# Dataset records
***
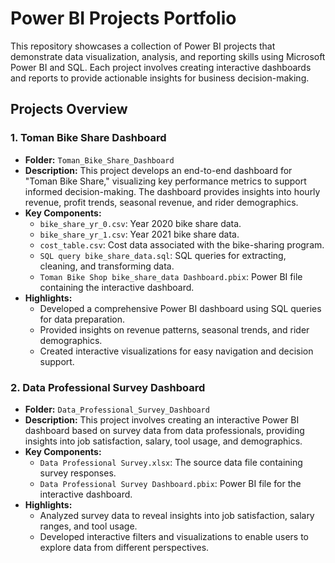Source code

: # Power BI Projects Portfolio

This repository showcases a collection of Power BI projects that demonstrate data visualization, analysis, and reporting skills using Microsoft Power BI and SQL. Each project involves creating interactive dashboards and reports to provide actionable insights for business decision-making.

## Projects Overview

### 1. Toman Bike Share Dashboard

- **Folder:** `Toman_Bike_Share_Dashboard`
- **Description:** This project develops an end-to-end dashboard for "Toman Bike Share," visualizing key performance metrics to support informed decision-making. The dashboard provides insights into hourly revenue, profit trends, seasonal revenue, and rider demographics.
- **Key Components:**
  - `bike_share_yr_0.csv`: Year 2020 bike share data.
  - `bike_share_yr_1.csv`: Year 2021 bike share data.
  - `cost_table.csv`: Cost data associated with the bike-sharing program.
  - `SQL query bike_share_data.sql`: SQL queries for extracting, cleaning, and transforming data.
  - `Toman Bike Shop bike_share_data Dashboard.pbix`: Power BI file containing the interactive dashboard.
- **Highlights:**
  - Developed a comprehensive Power BI dashboard using SQL queries for data preparation.
  - Provided insights on revenue patterns, seasonal trends, and rider demographics.
  - Created interactive visualizations for easy navigation and decision support.

### 2. Data Professional Survey Dashboard

- **Folder:** `Data_Professional_Survey_Dashboard`
- **Description:** This project involves creating an interactive Power BI dashboard based on survey data from data professionals, providing insights into job satisfaction, salary, tool usage, and demographics.
- **Key Components:**
  - `Data Professional Survey.xlsx`: The source data file containing survey responses.
  - `Data Professional Survey Dashboard.pbix`: Power BI file for the interactive dashboard.
- **Highlights:**
  - Analyzed survey data to reveal insights into job satisfaction, salary ranges, and tool usage.
  - Developed interactive filters and visualizations to enable users to explore data from different perspectives.
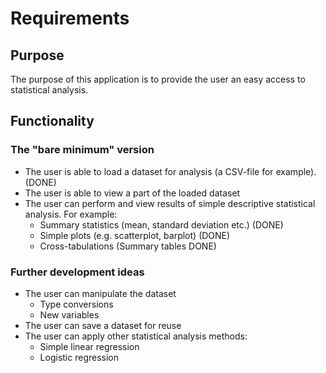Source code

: # Requirements

##  Purpose
 
The purpose of this application is to provide the user an easy access to statistical analysis. 

## Functionality

### The "bare minimum" version
- The user is able to load a dataset for analysis (a CSV-file for example). (DONE)
- The user is able to view a part of the loaded dataset
- The user can perform and view results of simple descriptive statistical analysis. For example:
    - Summary statistics (mean, standard deviation etc.) (DONE)
    - Simple plots (e.g. scatterplot, barplot) (DONE)
    - Cross-tabulations (Summary tables DONE)

### Further development ideas
- The user can manipulate the dataset
    - Type conversions
    - New variables
- The user can save a dataset for reuse
- The user can apply other statistical analysis methods:
    - Simple linear regression
    - Logistic regression
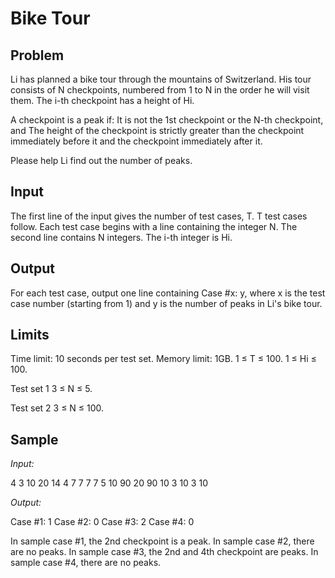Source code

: # Bike Tour

## Problem

Li has planned a bike tour through the mountains of Switzerland. His tour consists of N checkpoints, numbered from 1 to N in the order he will visit them. The i-th checkpoint has a height of Hi.

A checkpoint is a peak if:
It is not the 1st checkpoint or the N-th checkpoint, and
The height of the checkpoint is strictly greater than the checkpoint immediately before it and the checkpoint immediately after it.

Please help Li find out the number of peaks.

## Input

The first line of the input gives the number of test cases, T. T test cases follow. Each test case begins with a line containing the integer N. The second line contains N integers. The i-th integer is Hi.

## Output

For each test case, output one line containing Case #x: y, where x is the test case number (starting from 1) and y is the number of peaks in Li's bike tour.

## Limits

Time limit: 10 seconds per test set.
Memory limit: 1GB.
1 ≤ T ≤ 100.
1 ≤ Hi ≤ 100.

Test set 1
3 ≤ N ≤ 5.

Test set 2
3 ≤ N ≤ 100.

## Sample

*Input:*
 	
4
3
10 20 14
4
7 7 7 7
5
10 90 20 90 10
3
10 3 10

*Output:*

Case #1: 1
Case #2: 0
Case #3: 2
Case #4: 0

  
In sample case #1, the 2nd checkpoint is a peak.
In sample case #2, there are no peaks.
In sample case #3, the 2nd and 4th checkpoint are peaks.
In sample case #4, there are no peaks.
***
Skip every image and output the remaining records exactly.

# Written solution
Source code

: # Power BI Projects Portfolio

This repository showcases a collection of Power BI projects that demonstrate data visualization, analysis, and reporting skills using Microsoft Power BI and SQL. Each project involves creating interactive dashboards and reports to provide actionable insights for business decision-making.

## Projects Overview

### 1. Toman Bike Share Dashboard

- **Folder:** `Toman_Bike_Share_Dashboard`
- **Description:** This project develops an end-to-end dashboard for "Toman Bike Share," visualizing key performance metrics to support informed decision-making. The dashboard provides insights into hourly revenue, profit trends, seasonal revenue, and rider demographics.
- **Key Components:**
  - `bike_share_yr_0.csv`: Year 2020 bike share data.
  - `bike_share_yr_1.csv`: Year 2021 bike share data.
  - `cost_table.csv`: Cost data associated with the bike-sharing program.
  - `SQL query bike_share_data.sql`: SQL queries for extracting, cleaning, and transforming data.
  - `Toman Bike Shop bike_share_data Dashboard.pbix`: Power BI file containing the interactive dashboard.
- **Highlights:**
  - Developed a comprehensive Power BI dashboard using SQL queries for data preparation.
  - Provided insights on revenue patterns, seasonal trends, and rider demographics.
  - Created interactive visualizations for easy navigation and decision support.

### 2. Data Professional Survey Dashboard

- **Folder:** `Data_Professional_Survey_Dashboard`
- **Description:** This project involves creating an interactive Power BI dashboard based on survey data from data professionals, providing insights into job satisfaction, salary, tool usage, and demographics.
- **Key Components:**
  - `Data Professional Survey.xlsx`: The source data file containing survey responses.
  - `Data Professional Survey Dashboard.pbix`: Power BI file for the interactive dashboard.
- **Highlights:**
  - Analyzed survey data to reveal insights into job satisfaction, salary ranges, and tool usage.
  - Developed interactive filters and visualizations to enable users to explore data from different perspectives.
Source code

: # Requirements

##  Purpose
 
The purpose of this application is to provide the user an easy access to statistical analysis. 

## Functionality

### The "bare minimum" version
- The user is able to load a dataset for analysis (a CSV-file for example). (DONE)
- The user is able to view a part of the loaded dataset
- The user can perform and view results of simple descriptive statistical analysis. For example:
    - Summary statistics (mean, standard deviation etc.) (DONE)
    - Simple plots (e.g. scatterplot, barplot) (DONE)
    - Cross-tabulations (Summary tables DONE)

### Further development ideas
- The user can manipulate the dataset
    - Type conversions
    - New variables
- The user can save a dataset for reuse
- The user can apply other statistical analysis methods:
    - Simple linear regression
    - Logistic regression
Source code

: # Bike Tour

## Problem

Li has planned a bike tour through the mountains of Switzerland. His tour consists of N checkpoints, numbered from 1 to N in the order he will visit them. The i-th checkpoint has a height of Hi.

A checkpoint is a peak if:
It is not the 1st checkpoint or the N-th checkpoint, and
The height of the checkpoint is strictly greater than the checkpoint immediately before it and the checkpoint immediately after it.

Please help Li find out the number of peaks.

## Input

The first line of the input gives the number of test cases, T. T test cases follow. Each test case begins with a line containing the integer N. The second line contains N integers. The i-th integer is Hi.

## Output

For each test case, output one line containing Case #x: y, where x is the test case number (starting from 1) and y is the number of peaks in Li's bike tour.

## Limits

Time limit: 10 seconds per test set.
Memory limit: 1GB.
1 ≤ T ≤ 100.
1 ≤ Hi ≤ 100.

Test set 1
3 ≤ N ≤ 5.

Test set 2
3 ≤ N ≤ 100.

## Sample

*Input:*
 	
4
3
10 20 14
4
7 7 7 7
5
10 90 20 90 10
3
10 3 10

*Output:*

Case #1: 1
Case #2: 0
Case #3: 2
Case #4: 0

  
In sample case #1, the 2nd checkpoint is a peak.
In sample case #2, there are no peaks.
In sample case #3, the 2nd and 4th checkpoint are peaks.
In sample case #4, there are no peaks.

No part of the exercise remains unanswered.